___ DATA EXCERPTS ___

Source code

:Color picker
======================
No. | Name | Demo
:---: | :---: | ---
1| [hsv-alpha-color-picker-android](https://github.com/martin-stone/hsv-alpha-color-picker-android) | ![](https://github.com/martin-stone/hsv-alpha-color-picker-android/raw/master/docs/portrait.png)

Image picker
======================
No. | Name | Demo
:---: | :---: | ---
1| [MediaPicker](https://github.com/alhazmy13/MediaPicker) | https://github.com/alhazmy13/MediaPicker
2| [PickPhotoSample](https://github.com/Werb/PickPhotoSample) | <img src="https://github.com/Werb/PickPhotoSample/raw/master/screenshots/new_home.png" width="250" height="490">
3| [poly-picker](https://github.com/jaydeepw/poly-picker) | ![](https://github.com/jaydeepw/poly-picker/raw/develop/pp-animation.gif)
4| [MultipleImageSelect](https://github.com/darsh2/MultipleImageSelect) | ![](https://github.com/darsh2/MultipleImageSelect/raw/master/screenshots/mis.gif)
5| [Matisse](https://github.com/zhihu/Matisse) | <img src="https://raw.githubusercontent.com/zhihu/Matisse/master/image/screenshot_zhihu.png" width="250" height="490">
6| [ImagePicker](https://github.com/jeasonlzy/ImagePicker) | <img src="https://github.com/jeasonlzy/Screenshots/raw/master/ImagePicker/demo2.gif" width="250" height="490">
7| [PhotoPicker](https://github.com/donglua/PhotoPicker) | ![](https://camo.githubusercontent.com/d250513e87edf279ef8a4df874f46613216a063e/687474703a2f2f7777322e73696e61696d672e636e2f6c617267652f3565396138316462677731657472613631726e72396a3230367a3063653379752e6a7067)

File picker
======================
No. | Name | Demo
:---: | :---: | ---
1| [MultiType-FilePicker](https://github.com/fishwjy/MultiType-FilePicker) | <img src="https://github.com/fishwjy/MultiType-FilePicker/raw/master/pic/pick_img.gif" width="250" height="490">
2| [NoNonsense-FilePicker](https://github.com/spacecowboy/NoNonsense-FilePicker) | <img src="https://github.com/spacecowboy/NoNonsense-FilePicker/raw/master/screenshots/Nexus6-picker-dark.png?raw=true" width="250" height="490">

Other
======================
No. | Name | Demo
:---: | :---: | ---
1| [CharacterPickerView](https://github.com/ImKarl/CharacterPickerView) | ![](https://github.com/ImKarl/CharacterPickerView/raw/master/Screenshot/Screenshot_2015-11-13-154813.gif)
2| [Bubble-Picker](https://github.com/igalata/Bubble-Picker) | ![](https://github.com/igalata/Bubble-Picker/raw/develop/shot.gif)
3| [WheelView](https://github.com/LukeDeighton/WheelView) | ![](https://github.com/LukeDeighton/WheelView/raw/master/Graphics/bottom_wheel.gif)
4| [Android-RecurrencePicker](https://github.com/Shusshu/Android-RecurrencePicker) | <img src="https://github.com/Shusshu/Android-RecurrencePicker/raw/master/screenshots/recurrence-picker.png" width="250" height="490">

___
___ DATA EXCERPTS ___

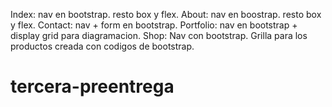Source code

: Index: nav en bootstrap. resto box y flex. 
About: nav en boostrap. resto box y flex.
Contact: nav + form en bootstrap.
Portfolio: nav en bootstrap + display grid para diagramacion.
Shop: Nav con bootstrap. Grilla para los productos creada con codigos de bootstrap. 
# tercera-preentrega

___

## REQUIRED ACTION
Among the records above, find the lines where the word "flex" appears and copy them.

## ANSWER AREA
: Index: nav en bootstrap. resto box y flex. 
About: nav en boostrap. resto box y flex.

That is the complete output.